Potential limitations include that the evaluation of costs presented here relies on the reliability of ICD-10 discharge codes. However, the method for assigning the nominated ICD-10 discharge codes is unlikely to have changed between these periods. There was also evidence of improved diagnostic classification whereby fewer unspecified strokes were reported in the 2010–11 cohort, but this would not have influenced our overall cost results. In addition, we were unable to follow individual patients and the cost per patient could not be derived since the data were de-identified. It is likely that a small number of individuals (~ 4%) [16] will appear several times in the dataset. Re-hospitalisations may artificially increase the number of episodes and decrease the average costs per episode.
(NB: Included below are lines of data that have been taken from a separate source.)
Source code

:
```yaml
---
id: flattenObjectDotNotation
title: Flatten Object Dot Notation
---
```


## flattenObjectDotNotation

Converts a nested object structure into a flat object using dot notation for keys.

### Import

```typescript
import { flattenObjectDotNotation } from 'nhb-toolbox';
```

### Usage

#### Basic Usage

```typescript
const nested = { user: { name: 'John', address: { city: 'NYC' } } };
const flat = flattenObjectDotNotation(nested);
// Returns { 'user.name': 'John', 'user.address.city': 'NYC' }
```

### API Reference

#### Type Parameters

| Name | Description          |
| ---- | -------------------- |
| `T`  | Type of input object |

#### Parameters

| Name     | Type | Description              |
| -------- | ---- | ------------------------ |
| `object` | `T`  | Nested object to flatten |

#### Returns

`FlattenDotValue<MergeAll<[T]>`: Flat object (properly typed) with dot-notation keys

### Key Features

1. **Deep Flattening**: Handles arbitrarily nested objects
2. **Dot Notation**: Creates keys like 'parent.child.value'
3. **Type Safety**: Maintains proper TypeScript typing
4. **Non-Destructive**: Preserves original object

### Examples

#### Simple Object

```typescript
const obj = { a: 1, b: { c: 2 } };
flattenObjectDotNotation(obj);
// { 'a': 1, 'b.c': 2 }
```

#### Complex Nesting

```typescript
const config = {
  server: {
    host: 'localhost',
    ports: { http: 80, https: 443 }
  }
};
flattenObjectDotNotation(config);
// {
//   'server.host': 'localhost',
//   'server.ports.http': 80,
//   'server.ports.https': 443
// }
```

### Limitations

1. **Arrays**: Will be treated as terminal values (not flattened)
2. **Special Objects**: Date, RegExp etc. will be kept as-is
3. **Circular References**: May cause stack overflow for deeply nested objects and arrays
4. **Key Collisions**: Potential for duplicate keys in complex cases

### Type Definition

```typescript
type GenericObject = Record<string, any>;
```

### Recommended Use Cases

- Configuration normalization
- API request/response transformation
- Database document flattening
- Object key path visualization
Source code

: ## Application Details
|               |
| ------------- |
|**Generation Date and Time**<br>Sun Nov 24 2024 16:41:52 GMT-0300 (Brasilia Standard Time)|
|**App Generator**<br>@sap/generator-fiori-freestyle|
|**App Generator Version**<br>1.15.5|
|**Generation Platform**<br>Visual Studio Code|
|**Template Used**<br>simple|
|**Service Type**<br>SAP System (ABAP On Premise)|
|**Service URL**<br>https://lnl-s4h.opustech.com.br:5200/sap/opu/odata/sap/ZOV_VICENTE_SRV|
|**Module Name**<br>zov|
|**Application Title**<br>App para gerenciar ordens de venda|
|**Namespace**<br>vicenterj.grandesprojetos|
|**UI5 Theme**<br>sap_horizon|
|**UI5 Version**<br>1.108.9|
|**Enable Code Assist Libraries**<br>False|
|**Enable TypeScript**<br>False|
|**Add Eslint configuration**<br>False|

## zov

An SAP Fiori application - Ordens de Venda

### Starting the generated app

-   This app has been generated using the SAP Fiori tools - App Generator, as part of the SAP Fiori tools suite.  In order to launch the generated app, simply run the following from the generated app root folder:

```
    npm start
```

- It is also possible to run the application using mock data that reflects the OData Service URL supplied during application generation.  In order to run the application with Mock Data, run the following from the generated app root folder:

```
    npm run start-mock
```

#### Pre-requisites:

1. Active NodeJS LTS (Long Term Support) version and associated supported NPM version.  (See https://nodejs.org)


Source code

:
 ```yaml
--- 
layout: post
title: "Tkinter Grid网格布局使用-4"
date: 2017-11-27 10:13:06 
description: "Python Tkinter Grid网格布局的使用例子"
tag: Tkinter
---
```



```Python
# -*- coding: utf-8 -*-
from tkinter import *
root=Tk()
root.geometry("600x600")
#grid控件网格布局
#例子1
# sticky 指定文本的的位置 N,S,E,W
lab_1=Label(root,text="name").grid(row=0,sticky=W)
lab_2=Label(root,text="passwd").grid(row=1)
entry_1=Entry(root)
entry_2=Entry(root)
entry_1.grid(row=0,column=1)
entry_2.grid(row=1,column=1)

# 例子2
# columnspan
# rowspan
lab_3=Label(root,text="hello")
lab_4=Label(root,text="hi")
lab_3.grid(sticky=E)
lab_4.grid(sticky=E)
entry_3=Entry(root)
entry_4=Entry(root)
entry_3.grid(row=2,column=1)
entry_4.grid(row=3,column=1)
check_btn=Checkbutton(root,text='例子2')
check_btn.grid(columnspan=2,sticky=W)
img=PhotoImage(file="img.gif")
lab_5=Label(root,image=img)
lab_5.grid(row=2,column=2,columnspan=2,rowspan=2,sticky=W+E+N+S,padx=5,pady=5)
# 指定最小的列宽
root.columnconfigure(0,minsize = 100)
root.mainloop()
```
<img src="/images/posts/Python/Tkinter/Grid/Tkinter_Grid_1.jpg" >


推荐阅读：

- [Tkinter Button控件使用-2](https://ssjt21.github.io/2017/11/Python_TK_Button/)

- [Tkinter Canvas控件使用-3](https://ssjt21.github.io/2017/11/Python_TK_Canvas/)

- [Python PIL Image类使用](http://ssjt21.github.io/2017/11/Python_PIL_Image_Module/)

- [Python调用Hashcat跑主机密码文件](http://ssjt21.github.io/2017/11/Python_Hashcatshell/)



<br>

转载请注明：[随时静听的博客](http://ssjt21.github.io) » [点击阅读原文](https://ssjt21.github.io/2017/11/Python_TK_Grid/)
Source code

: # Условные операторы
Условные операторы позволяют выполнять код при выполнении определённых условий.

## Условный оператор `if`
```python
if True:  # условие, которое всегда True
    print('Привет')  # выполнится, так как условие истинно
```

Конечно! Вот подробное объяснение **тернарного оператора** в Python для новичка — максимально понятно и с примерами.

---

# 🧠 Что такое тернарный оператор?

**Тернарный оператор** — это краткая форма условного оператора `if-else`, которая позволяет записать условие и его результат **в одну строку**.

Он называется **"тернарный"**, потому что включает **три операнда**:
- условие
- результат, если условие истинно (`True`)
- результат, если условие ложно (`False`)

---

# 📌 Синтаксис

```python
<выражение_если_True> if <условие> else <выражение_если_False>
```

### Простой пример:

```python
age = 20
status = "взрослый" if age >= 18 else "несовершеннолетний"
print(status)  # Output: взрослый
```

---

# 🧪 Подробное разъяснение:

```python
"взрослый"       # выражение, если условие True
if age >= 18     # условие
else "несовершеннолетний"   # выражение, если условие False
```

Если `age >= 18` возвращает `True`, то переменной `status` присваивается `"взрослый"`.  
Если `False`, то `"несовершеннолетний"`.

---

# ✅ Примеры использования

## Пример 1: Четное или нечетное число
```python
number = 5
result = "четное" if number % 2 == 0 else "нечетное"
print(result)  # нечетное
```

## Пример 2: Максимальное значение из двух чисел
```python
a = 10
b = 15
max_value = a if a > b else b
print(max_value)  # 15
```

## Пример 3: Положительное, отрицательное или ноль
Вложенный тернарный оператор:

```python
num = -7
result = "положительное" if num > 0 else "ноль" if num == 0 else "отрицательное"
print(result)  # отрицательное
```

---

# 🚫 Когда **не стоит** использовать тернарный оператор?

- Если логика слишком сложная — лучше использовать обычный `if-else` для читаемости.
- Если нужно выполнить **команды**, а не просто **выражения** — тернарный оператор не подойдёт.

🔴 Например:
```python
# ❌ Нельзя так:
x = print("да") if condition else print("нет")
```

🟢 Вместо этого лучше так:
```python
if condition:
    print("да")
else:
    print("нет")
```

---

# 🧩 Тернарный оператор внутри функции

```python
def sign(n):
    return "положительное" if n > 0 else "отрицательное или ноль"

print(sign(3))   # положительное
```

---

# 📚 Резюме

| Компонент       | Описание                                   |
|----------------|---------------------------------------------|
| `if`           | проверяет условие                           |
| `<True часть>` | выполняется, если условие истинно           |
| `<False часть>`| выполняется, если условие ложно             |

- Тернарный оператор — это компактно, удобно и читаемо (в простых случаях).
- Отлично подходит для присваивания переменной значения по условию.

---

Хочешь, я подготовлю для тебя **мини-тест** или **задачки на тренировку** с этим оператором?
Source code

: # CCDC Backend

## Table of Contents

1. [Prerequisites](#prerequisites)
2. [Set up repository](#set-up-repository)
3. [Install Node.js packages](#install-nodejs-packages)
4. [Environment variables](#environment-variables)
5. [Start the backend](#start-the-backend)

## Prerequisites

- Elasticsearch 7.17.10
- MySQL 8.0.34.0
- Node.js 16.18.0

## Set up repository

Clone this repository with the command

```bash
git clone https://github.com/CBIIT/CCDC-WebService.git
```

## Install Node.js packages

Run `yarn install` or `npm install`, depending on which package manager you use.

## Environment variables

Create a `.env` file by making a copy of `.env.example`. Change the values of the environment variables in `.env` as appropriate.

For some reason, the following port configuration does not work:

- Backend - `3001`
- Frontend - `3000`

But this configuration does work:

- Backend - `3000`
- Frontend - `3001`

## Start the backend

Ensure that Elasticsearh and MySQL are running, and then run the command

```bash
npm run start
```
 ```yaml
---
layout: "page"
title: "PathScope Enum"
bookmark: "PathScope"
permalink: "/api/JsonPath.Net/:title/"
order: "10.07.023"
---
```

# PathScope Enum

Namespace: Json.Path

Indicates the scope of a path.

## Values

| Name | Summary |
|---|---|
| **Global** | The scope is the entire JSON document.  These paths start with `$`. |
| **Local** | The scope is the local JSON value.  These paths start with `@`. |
It cannot be assumed that all the benefits observed are fully attributable to the Facilitator program in these hospitals. Nevertheless, the magnitude of the changes observed are unlikely to be fully explained by secular improvements in evidence-based practice. For example, the evidence for the establishment of stroke units has existed since 1993 [29], but poor access to stroke units is still an issue in Australia [30]. In our primary results paper related to this program we reported changes in processes of care in the post-facilitator period that were much greater than the contemporaneous equivalent data from all other hospitals in Australia [13]. In the current study, we also noted differences in the average costs per episode treated between hospitals. This may in part be explained by teaching and research activities allocated as indirect costs [18]. Therefore, the metropolitan hospitals (two of the six that provided cost data) may have greater costs than the regional hospitals. Alternatively, regional hospitals may be required to pay greater staff costs due to more use of Visiting Medical Officers and patient transport services for diagnostic tests. The small number of sites in this analysis means that comparisons between the metropolitan and regional sites are only indicative of possible differences in resource use and should be interpreted with caution.
Our results might also be influenced by some cost shifting from the ambulatory and/or primary care sector to the inpatient hospital sector, or from acute hospitals to sub-acute care settings such as rehabilitation. More rapid discharge to rehabilitation or to home settings with community supports may provide cost savings for acute hospitals, but may increase costs within these other services. Moreover, there are now a range of rapid assessment outpatient options for managing TIA which may be more efficient than care in hospitals [31]. In an ideal situation, a full cost evaluation should include follow-up of individual patients through the whole stroke system of care [2].